- [TASK TO CARRY OUT] Look through the lines below and extract any with the word "mods".

(Stored entries)

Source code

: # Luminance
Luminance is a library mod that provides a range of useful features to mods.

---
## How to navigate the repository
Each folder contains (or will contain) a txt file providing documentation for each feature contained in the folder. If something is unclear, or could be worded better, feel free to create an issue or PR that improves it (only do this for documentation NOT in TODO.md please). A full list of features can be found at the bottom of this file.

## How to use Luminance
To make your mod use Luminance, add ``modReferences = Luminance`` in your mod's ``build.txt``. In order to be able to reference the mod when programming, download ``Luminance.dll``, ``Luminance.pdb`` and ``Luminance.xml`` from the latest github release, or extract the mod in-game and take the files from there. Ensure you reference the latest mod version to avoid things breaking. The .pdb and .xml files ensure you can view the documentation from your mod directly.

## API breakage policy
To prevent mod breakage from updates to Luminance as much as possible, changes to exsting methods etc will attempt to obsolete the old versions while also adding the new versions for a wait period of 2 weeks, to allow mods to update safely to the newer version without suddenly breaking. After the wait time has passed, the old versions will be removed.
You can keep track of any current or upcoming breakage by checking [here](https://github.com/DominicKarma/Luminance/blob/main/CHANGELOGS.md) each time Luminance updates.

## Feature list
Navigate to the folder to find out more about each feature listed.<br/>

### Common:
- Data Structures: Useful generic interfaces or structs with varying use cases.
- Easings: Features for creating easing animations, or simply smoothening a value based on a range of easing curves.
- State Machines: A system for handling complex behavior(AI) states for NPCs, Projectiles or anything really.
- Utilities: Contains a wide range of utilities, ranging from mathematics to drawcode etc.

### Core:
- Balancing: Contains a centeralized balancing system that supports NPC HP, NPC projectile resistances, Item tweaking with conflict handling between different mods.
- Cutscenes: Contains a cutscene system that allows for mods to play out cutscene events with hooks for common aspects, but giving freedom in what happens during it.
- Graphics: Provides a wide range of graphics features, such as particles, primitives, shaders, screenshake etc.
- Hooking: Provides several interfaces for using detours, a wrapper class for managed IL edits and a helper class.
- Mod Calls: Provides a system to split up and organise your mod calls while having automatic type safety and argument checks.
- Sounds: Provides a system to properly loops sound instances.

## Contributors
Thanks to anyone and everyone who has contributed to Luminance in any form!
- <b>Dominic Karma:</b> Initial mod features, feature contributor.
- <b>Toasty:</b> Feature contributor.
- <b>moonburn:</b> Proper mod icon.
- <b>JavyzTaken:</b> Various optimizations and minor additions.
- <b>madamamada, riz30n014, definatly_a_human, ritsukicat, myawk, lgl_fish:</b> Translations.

- [EXERCISE SOLUTION]
Luminance is a library mod that provides a range of useful features to mods.
To prevent mod breakage from updates to Luminance as much as possible, changes to exsting methods etc will attempt to obsolete the old versions while also adding the new versions for a wait period of 2 weeks, to allow mods to update safely to the newer version without suddenly breaking. After the wait time has passed, the old versions will be removed.
- Balancing: Contains a centeralized balancing system that supports NPC HP, NPC projectile resistances, Item tweaking with conflict handling between different mods.
- Cutscenes: Contains a cutscene system that allows for mods to play out cutscene events with hooks for common aspects, but giving freedom in what happens during it.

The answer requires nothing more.